--- Materials provided Enclosed Below ---
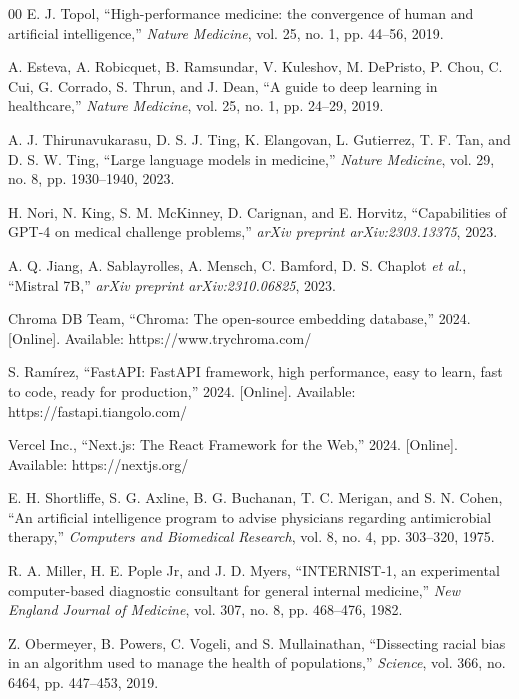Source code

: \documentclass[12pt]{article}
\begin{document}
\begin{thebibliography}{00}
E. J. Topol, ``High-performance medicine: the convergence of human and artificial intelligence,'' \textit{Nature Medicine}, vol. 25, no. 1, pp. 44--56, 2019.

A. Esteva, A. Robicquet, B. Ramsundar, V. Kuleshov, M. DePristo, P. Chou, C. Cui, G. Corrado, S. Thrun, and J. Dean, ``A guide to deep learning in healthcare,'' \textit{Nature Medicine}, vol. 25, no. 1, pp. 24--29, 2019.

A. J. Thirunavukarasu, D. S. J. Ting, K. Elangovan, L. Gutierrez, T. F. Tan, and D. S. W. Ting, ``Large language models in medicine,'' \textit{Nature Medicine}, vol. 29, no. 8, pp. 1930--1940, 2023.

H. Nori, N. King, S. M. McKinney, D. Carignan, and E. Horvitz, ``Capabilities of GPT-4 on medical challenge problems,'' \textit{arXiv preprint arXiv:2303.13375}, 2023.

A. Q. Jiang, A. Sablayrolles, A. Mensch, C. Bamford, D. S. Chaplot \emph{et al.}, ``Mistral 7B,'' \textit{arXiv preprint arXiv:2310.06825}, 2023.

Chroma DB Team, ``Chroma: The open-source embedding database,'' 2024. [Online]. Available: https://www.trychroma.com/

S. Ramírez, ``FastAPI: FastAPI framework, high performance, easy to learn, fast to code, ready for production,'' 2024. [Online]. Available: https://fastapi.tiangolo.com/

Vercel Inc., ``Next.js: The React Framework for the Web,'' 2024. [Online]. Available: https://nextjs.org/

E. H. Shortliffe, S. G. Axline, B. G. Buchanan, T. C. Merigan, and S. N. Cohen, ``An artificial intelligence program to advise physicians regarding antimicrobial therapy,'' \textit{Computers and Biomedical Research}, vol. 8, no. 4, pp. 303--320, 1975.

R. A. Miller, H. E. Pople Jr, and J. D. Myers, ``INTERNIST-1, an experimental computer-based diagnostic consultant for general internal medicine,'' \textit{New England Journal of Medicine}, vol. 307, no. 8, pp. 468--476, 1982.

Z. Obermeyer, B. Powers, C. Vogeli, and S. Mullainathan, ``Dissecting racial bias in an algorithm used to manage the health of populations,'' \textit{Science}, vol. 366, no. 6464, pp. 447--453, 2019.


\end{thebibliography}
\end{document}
--- End of Enclosed Materials provided ---
- Task requirements: If a line in the records above has the word "intelligence", copy it out.

- Response to the exercise:
E. J. Topol, ``High-performance medicine: the convergence of human and artificial intelligence,'' \textit{Nature Medicine}, vol. 25, no. 1, pp. 44--56, 2019.
E. H. Shortliffe, S. G. Axline, B. G. Buchanan, T. C. Merigan, and S. N. Cohen, ``An artificial intelligence program to advise physicians regarding antimicrobial therapy,'' \textit{Computers and Biomedical Research}, vol. 8, no. 4, pp. 303--320, 1975.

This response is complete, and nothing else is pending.